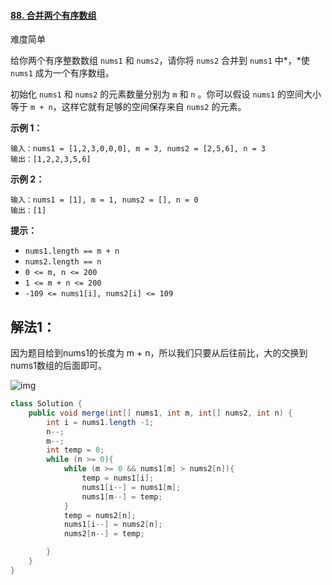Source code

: #### [88. 合并两个有序数组](https://leetcode-cn.com/problems/merge-sorted-array/)

难度简单

给你两个有序整数数组 `nums1` 和 `nums2`，请你将 `nums2` 合并到 `nums1` 中*，*使 `nums1` 成为一个有序数组。

初始化 `nums1` 和 `nums2` 的元素数量分别为 `m` 和 `n` 。你可以假设 `nums1` 的空间大小等于 `m + n`，这样它就有足够的空间保存来自 `nums2` 的元素。

 

**示例 1：**

```
输入：nums1 = [1,2,3,0,0,0], m = 3, nums2 = [2,5,6], n = 3
输出：[1,2,2,3,5,6]
```

**示例 2：**

```
输入：nums1 = [1], m = 1, nums2 = [], n = 0
输出：[1]
```

 

**提示：**

- `nums1.length == m + n`
- `nums2.length == n`
- `0 <= m, n <= 200`
- `1 <= m + n <= 200`
- `-109 <= nums1[i], nums2[i] <= 109`



## 解法1：

因为题目给到nums1的长度为 m + n，所以我们只要从后往前比，大的交换到nums1数组的后面即可。

![img](https://pic.leetcode-cn.com/42ef79e54740c9788b4563d82f7bbd025fee4271c72fc11e8716a8b9c1b2e747-%E5%9B%BE%E7%89%87.png)

```java
class Solution {
    public void merge(int[] nums1, int m, int[] nums2, int n) {
        int i = nums1.length -1;
        n--;
        m--;
        int temp = 0;
        while (n >= 0){
            while (m >= 0 && nums1[m] > nums2[n]){
                temp = nums1[i];
                nums1[i--] = nums1[m];
                nums1[m--] = temp;
            }
            temp = nums2[n];
            nums1[i--] = nums2[n];
            nums2[n--] = temp;

        }
    }
}
```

....................

**What the task asks:**
Only lines holding the word "temp" belong in the answer; copy each one from the material.

**Output for this exercise:**
        int temp = 0;
                temp = nums1[i];
                nums1[m--] = temp;
            temp = nums2[n];
            nums2[n--] = temp;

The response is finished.